- [ASSIGNED TASK]:
The reply must consist of one number: how many lines of the data include the word "androidx".

- [MATERIAL TO PROCESS]:

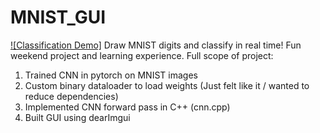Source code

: # MNIST_GUI


[![Classification Demo]](https://raw.githubusercontent.com/leonhardt-jon/MNIST_GUI/main/MNIST_Classifier.mp4)
Draw MNIST digits and classify in real time!
Fun weekend project and learning experience. Full scope of project:
1. Trained CNN in pytorch on MNIST images
2. Custom binary dataloader to load weights (Just felt like it / wanted to reduce dependencies)
3. Implemented CNN forward pass in C++ (cnn.cpp)
4. Built GUI using dearImgui

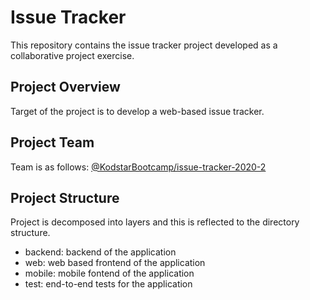 # Issue Tracker
This repository contains the issue tracker project developed as a collaborative project exercise.
## Project Overview
Target of the project is to develop a web-based issue tracker.
## Project Team
Team is as follows:
[@KodstarBootcamp/issue-tracker-2020-2](https://github.com/orgs/KodstarBootcamp/teams/issue-tracker-2020-2/members)
## Project Structure
Project is decomposed into layers and this is reflected to the directory structure.
* backend: backend of the application
* web: web based frontend of the application
* mobile: mobile fontend of the application
* test: end-to-end tests for the application
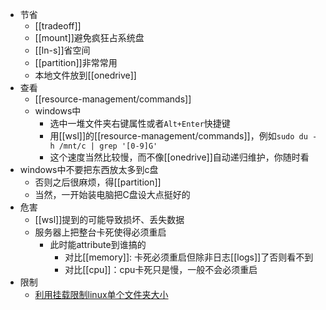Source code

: - 节省
  - [[tradeoff]]
  - [[mount]]避免疯狂占系统盘
  - [[ln-s]]省空间
  - [[partition]]非常常用
  - 本地文件放到[[onedrive]]
- 查看
  - [[resource-management/commands]]
  - windows中
    - 选中一堆文件夹右键属性或者`Alt+Enter`快捷键
    - 用[[wsl]]的[[resource-management/commands]]，例如`sudo du -h /mnt/c | grep '[0-9]G'`
    - 这个速度当然比较慢，而不像[[onedrive]]自动递归维护，你随时看
- windows中不要把东西放太多到c盘
  - 否则之后很麻烦，得[[partition]]
  - 当然，一开始装电脑把C盘设大点挺好的
- 危害
  - [[wsl]]提到的可能导致损坏、丢失数据
  - 服务器上把整台卡死使得必须重启
    - 此时能attribute到谁搞的
      - 对比[[memory]]: 卡死必须重启但除非日志[[logs]]了否则看不到
      - 对比[[cpu]]：cpu卡死只是慢，一般不会必须重启
- 限制
  - [利用挂载限制linux单个文件夹大小](https://www.yisu.com/zixun/419334.html)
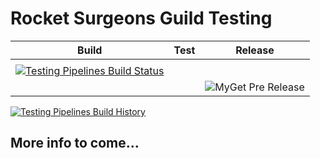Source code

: # Rocket Surgeons Guild Testing

| Build | Test | Release |
|---|---|---|
|  |
| [![Testing Pipelines Build Status](https://img.shields.io/vso/build/RocketSurgeonsGuild/Libraries/RSG.Testing.svg?logo=visualstudiocode&style=flat-square)](https://rocketsurgeonsguild.visualstudio.com/Libraries/_build?definitionId=1)  |  |
|   |   | ![MyGet Pre Release](https://img.shields.io/myget/rocket-surgeons-guild/vpre/Rocket.Surgery.Extensions.Testing.svg?logo=nuget&style=flat-square&label=myget) |

[![Testing Pipelines Build History](https://buildstats.info/azurepipelines/chart/RocketSurgeonsGuild/Libraries/1)](https://rocketsurgeonsguild.visualstudio.com/Libraries/_build?definitionId=1)

## More info to come...
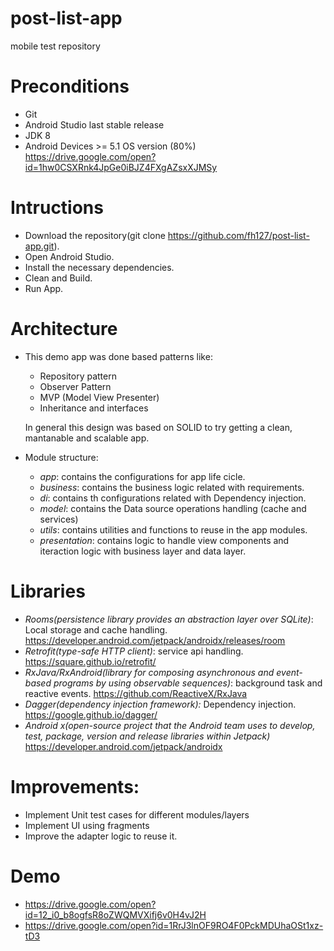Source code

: # post-list-app
mobile test repository 



# Preconditions
* Git
* Android Studio last stable release
* JDK 8
* Android Devices >=  5.1 OS version (80%)    
  https://drive.google.com/open?id=1hw0CSXRnk4JpGe0iBJZ4FXgAZsxXJMSy


# Intructions
* Download the repository(git clone https://github.com/fh127/post-list-app.git).
* Open Android Studio.
* Install the necessary dependencies.
* Clean and Build.
* Run App.


# Architecture
* This demo app was done based patterns like:
   -  Repository pattern 
   -  Observer Pattern
   -  MVP (Model View Presenter)
   -  Inheritance and interfaces
   
   In general this design was based on SOLID to try getting a clean, mantanable and scalable app.
   
 * Module structure:
   - *app*: contains the configurations for app life cicle.
   - *business*: contains the business logic related with requirements.
   - *di*: contains th configurations related with Dependency injection.
   - *model*: contains the Data source operations handling (cache and services)
   - *utils*: contains utilities and functions to reuse in the app modules.
   - *presentation*: contains logic to handle view components and iteraction logic with business layer and data layer.
   
# Libraries
  * *Rooms(persistence library provides an abstraction layer over SQLite)*: Local storage and cache handling.
     https://developer.android.com/jetpack/androidx/releases/room
  * *Retrofit(type-safe HTTP client)*: service api handling.
     https://square.github.io/retrofit/
  * *RxJava/RxAndroid(library for composing asynchronous and event-based programs by using observable sequences)*: background task and       reactive events.
     https://github.com/ReactiveX/RxJava
  * *Dagger(dependency injection framework):* Dependency injection. 
     https://google.github.io/dagger/
  * *Android x(open-source project that the Android team uses to develop, test, package, version and release libraries within Jetpack)*
    https://developer.android.com/jetpack/androidx
    
# Improvements:
  * Implement Unit test cases for different modules/layers
  * Implement UI using fragments
  * Improve the adapter logic to reuse it.
    
# Demo
* https://drive.google.com/open?id=12_i0_b8ogfsR8oZWQMVXifj6v0H4vJ2H
* https://drive.google.com/open?id=1RrJ3lnOF9RO4F0PckMDUhaOSt1xz-tD3



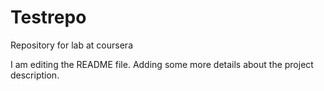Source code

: # Testrepo
Repository for lab at coursera

I am editing the README file. Adding some more details about the project description.
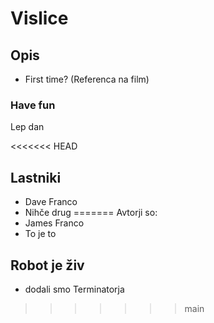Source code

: # Vislice

## Opis
- First time?
(Referenca na film)

### Have fun
Lep dan


<<<<<<< HEAD
## Lastniki
- Dave Franco
- Nihče drug
=======
Avtorji so:
- James Franco
- To je to

## Robot je živ
- dodali smo Terminatorja
>>>>>>> main
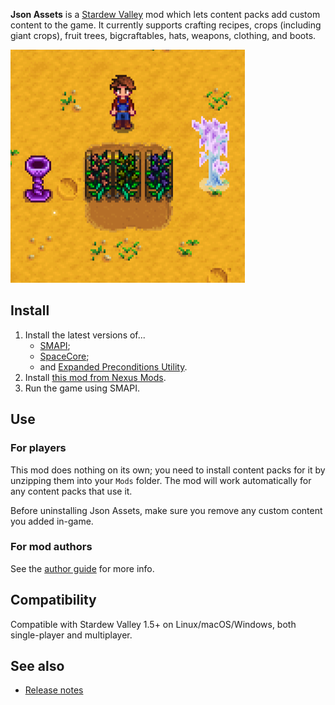 ﻿**Json Assets** is a [Stardew Valley](http://stardewvalley.net/) mod which lets content packs
add custom content to the game. It currently supports crafting recipes, crops (including giant
crops), fruit trees, bigcraftables, hats, weapons, clothing, and boots.

![](screenshot.png)

## Install
1. Install the latest versions of...
   * [SMAPI](https://smapi.io/);
   * [SpaceCore](https://www.nexusmods.com/stardewvalley/mods/1348);
   * and [Expanded Preconditions Utility](https://www.nexusmods.com/stardewvalley/mods/6529).
2. Install [this mod from Nexus Mods](http://www.nexusmods.com/stardewvalley/mods/1720).
3. Run the game using SMAPI.

## Use
### For players
This mod does nothing on its own; you need to install content packs for it by unzipping them into
your `Mods` folder. The mod will work automatically for any content packs that use it.

Before uninstalling Json Assets, make sure you remove any custom content you added in-game.

### For mod authors
See the [author guide](author-guide.md) for more info.

## Compatibility
Compatible with Stardew Valley 1.5+ on Linux/macOS/Windows, both single-player and multiplayer.

## See also
* [Release notes](release-notes.md)
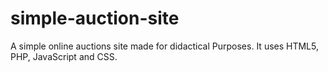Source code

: # simple-auction-site
A simple online auctions site made for didactical Purposes. It uses HTML5, PHP, JavaScript and CSS.
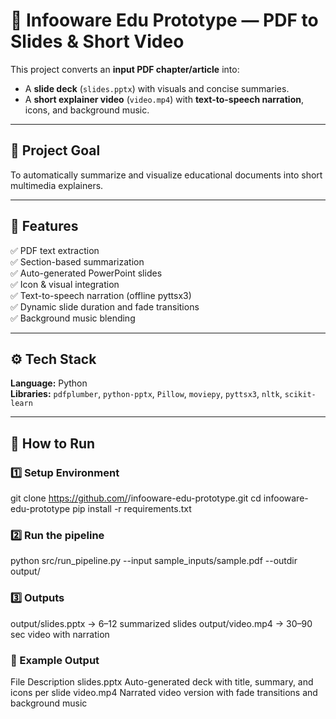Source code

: # 🧠 Infooware Edu Prototype — PDF to Slides & Short Video

This project converts an **input PDF chapter/article** into:
- A **slide deck** (`slides.pptx`) with visuals and concise summaries.
- A **short explainer video** (`video.mp4`) with **text-to-speech narration**, icons, and background music.

---

## 🎯 Project Goal
To automatically summarize and visualize educational documents into short multimedia explainers.

---

## 🧩 Features
✅ PDF text extraction  
✅ Section-based summarization  
✅ Auto-generated PowerPoint slides  
✅ Icon & visual integration  
✅ Text-to-speech narration (offline pyttsx3)  
✅ Dynamic slide duration and fade transitions  
✅ Background music blending  

---

## ⚙️ Tech Stack
**Language:** Python  
**Libraries:** `pdfplumber`, `python-pptx`, `Pillow`, `moviepy`, `pyttsx3`, `nltk`, `scikit-learn`

---

## 🚀 How to Run

### 1️⃣ Setup Environment

git clone https://github.com/<your-username>/infooware-edu-prototype.git
cd infooware-edu-prototype
pip install -r requirements.txt

### 2️⃣ Run the pipeline
python src/run_pipeline.py --input sample_inputs/sample.pdf --outdir output/

### 3️⃣ Outputs
output/slides.pptx   → 6–12 summarized slides
output/video.mp4     → 30–90 sec video with narration

### 🧠 Example Output
File	            Description
slides.pptx	      Auto-generated deck with title, summary, and icons per slide
video.mp4	        Narrated video version with fade transitions and background music
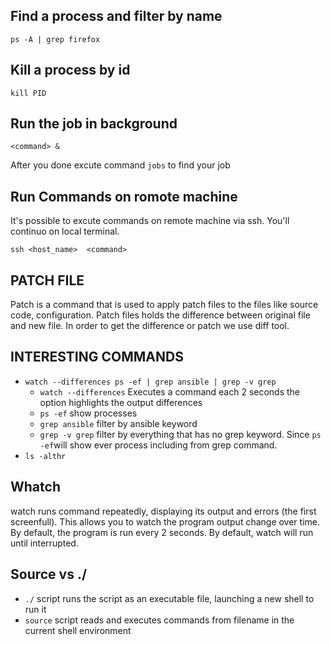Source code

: ## Find a process and filter by name 

`ps -A | grep firefox`

## Kill a process by id 
`kill PID`

## Run the job in background

`<command> &`

After you done  excute command `jobs` to find your job

## Run Commands on romote machine
It's possible to excute commands on remote machine via ssh. You'll continuo on local terminal.

`ssh <host_name>  <command>`

## PATCH FILE 
Patch is a command that is used to apply patch files to the files like source code, configuration. Patch files holds the difference between original file and new file. In order to get the difference or patch we use diff tool.


## INTERESTING COMMANDS
- `watch --differences ps -ef | grep ansible | grep -v grep`
  - `watch --differences` Executes a command each 2 seconds the option highlights the output differences 
  - `ps -ef` show processes 
  - `grep ansible` filter by ansible keyword
  - `grep -v grep` filter by everything that has no grep keyword. Since `ps -ef`will show ever process including from grep command. 
- `ls -althr`

## Whatch
watch runs command repeatedly, displaying its output and errors (the
first screenfull). This allows you to watch the program output change
over time. By default, the program is run every 2 seconds. By
default, watch will run until interrupted.

## Source vs ./
- `./` script runs the script as an executable file, launching a new shell to run it
- `source` script reads and executes commands from filename in the current shell environment
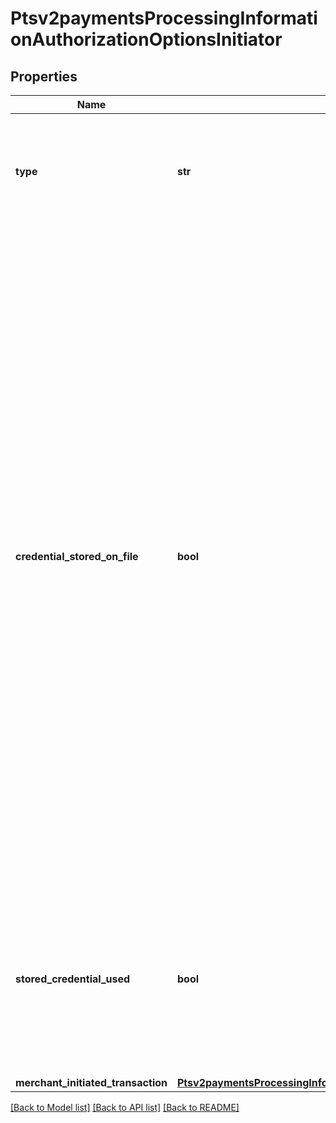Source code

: # Ptsv2paymentsProcessingInformationAuthorizationOptionsInitiator

## Properties
Name | Type | Description | Notes
------------ | ------------- | ------------- | -------------
**type** | **str** | This field indicates whether the transaction is a merchant-initiated transaction or customer-initiated transaction.  Valid values: - **customer** - **merchant**  | [optional] 
**credential_stored_on_file** | **bool** | Indicates to the issuing bank two things: - The merchant has received consent from the cardholder to store their card details on file - The merchant wants the issuing bank to check out the card details before the merchant initiates their first transaction for this cardholder. The purpose of the merchant-initiated transaction is to ensure that the cardholder’s credentials are valid (that the card is not stolen or has restrictions) and that the card details are good to be stored on the merchant’s file for future transactions.  Valid values: - &#x60;true&#x60; means merchant will use this transaction to store payment credentials for follow-up merchant-initiated transactions. - &#x60;false&#x60; means merchant will not use this transaction to store payment credentials for follow-up merchant-initiated transactions.  For details, see &#x60;subsequent_auth_first&#x60; field description in the [Credit Card Services Using the SCMP API Guide.](https://apps.cybersource.com/library/documentation/dev_guides/CC_Svcs_SCMP_API/html/)  **NOTE:** The value for this field does not correspond to any data in the TC 33 capture file5.  This field is supported only for Visa transactions on CyberSource through VisaNet.  | [optional] 
**stored_credential_used** | **bool** | Indicates to an issuing bank whether a merchant-initiated transaction came from a card that was already stored on file.  Possible values: - **true** means the merchant-initiated transaction came from a card that was already stored on file. - **false**  means the merchant-initiated transaction came from a card that was not stored on file.  | [optional] 
**merchant_initiated_transaction** | [**Ptsv2paymentsProcessingInformationAuthorizationOptionsInitiatorMerchantInitiatedTransaction**](Ptsv2paymentsProcessingInformationAuthorizationOptionsInitiatorMerchantInitiatedTransaction.md) |  | [optional] 

[[Back to Model list]](../README.md#documentation-for-models) [[Back to API list]](../README.md#documentation-for-api-endpoints) [[Back to README]](../README.md)



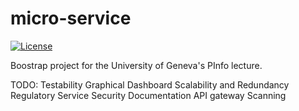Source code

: # micro-service
[![License](https://img.shields.io/badge/License-Apache%202.0-blue.svg)](https://opensource.org/licenses/Apache-2.0)

Boostrap project for the University of Geneva's PInfo lecture.

TODO:
Testability
Graphical Dashboard
Scalability and Redundancy
Regulatory Service
Security
Documentation
API gateway
Scanning
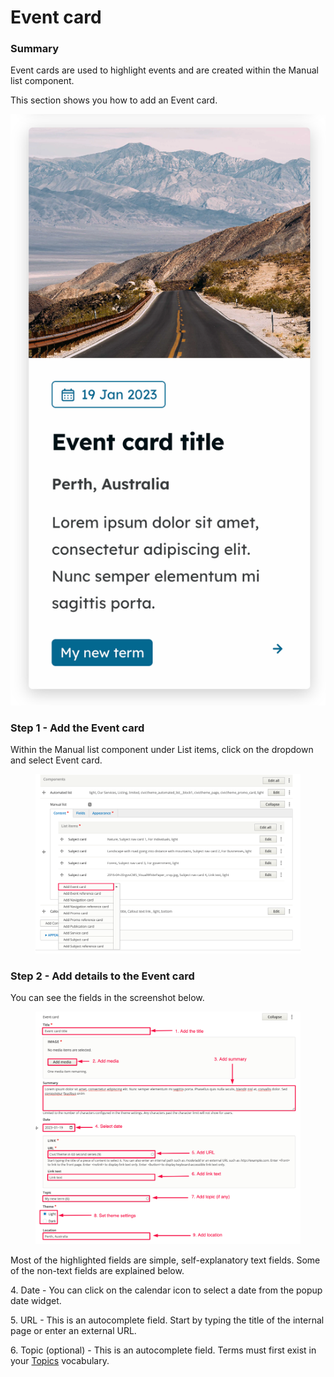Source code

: # Event card

### Summary

Event cards are used to highlight events and are created within the Manual list component. &#x20;

This section shows you how to add an Event card.

![](../../../.gitbook/assets/2650308729.png)

### Step 1 - Add the Event card <a href="#eventcardcomponent-step1-addtheeventcard" id="eventcardcomponent-step1-addtheeventcard"></a>

Within the Manual list component under List items, click on the dropdown and select Event card.

<figure><img src="../../../.gitbook/assets/2650210496.png" alt=""><figcaption></figcaption></figure>

### Step 2 - Add details to the Event card <a href="#eventcardcomponent-step1-addtheeventcard" id="eventcardcomponent-step1-addtheeventcard"></a>

You can see the fields in the screenshot below.&#x20;

<figure><img src="../../../.gitbook/assets/2650243193.png" alt=""><figcaption></figcaption></figure>

Most of the highlighted fields are simple, self-explanatory text fields. Some of the non-text fields are explained below.

4\. Date - You can click on the calendar icon to select a date from the popup date widget.

5\. URL - This is an autocomplete field. Start by typing the title of the internal page or enter an external URL.

6\. Topic (optional) - This is an autocomplete field. Terms must first exist in your [Topics](../../vocabularies/topics.md) vocabulary.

- [ANSWER BOX]:
2